I attended a seminar years ago where a Wycliffe Bible translator gave a lecture on the difficulty of transferring Biblical texts to a certain Inuit group. He used the example “The Lord is my Shepherd”. The Inuit group have no concept of shepherding, so the translator changed it altogether to something about hunting and fishing. The literal commitment to the text was lost.
Over time, I think such loose translations become a problem as the readers become more literate on the subject matter. It can even invite skepticism and erode trust on the whole translation.
The challenge I am facing here with the tongues project is how far do I go with the translations? There have been too many dynamic translations that are misleading and are simply the translators opinion. Yet, if the text isn’t put into a dynamic form many readers will be lost.

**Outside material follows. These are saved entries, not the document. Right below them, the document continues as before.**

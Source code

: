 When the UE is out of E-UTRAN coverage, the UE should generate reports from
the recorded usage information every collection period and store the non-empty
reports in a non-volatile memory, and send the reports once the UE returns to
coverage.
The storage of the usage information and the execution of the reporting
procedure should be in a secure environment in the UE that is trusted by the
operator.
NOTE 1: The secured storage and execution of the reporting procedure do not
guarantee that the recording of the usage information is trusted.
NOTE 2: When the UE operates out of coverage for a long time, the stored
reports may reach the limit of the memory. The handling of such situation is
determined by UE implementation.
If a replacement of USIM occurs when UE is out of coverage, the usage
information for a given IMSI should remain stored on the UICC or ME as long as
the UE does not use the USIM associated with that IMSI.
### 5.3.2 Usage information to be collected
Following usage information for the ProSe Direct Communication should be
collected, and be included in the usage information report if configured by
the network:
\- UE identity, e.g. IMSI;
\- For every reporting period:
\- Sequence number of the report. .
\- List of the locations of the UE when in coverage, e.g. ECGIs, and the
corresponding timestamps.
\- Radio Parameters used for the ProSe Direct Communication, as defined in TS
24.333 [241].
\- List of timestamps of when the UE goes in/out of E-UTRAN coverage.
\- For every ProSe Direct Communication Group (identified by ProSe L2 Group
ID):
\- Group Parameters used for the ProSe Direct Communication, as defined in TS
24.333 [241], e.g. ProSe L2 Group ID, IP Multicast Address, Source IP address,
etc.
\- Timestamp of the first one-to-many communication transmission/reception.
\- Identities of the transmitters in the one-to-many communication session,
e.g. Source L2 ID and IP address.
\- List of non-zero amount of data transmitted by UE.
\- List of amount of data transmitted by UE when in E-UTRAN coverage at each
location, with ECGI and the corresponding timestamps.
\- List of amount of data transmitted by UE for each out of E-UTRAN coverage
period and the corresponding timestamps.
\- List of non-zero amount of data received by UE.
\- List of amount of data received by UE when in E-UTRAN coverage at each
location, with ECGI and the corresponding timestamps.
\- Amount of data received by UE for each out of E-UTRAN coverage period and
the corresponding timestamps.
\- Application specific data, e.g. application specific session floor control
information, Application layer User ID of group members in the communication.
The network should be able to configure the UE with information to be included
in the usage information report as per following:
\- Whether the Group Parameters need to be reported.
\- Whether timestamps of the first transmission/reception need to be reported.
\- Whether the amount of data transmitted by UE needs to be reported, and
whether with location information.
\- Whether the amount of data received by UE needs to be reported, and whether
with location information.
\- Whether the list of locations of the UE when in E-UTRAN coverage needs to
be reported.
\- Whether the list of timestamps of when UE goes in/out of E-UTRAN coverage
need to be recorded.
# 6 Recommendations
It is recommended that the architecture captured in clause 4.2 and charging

I would like to take my Origen translations and move them to the next step of making them more dynamic. Instead of being committed to the literal text, I would take the thought behind his writing and put that into English.
Yet, I don’t feel this is right. I think the readers of my works are intelligent enough to pick these things up.
What have other translators done to be committed to the text, but yet make it fluid enough for the average reader to understand?
I tend to like the English translation done on the Talmud Bavli Megillah. It does make every attempt to make it more readable, and has conventions that alert the reader to the fact that a portion or piece of translation is indeed an English interpolation.
The Patristic translations are not so consistent or as good an example. The translator(s) do not alert the reader to when the transition from literal to dynamic has occurred.
For now, the methodology espoused by the Talmudic translators is the direction I am going to head in when translating the Patristic writers.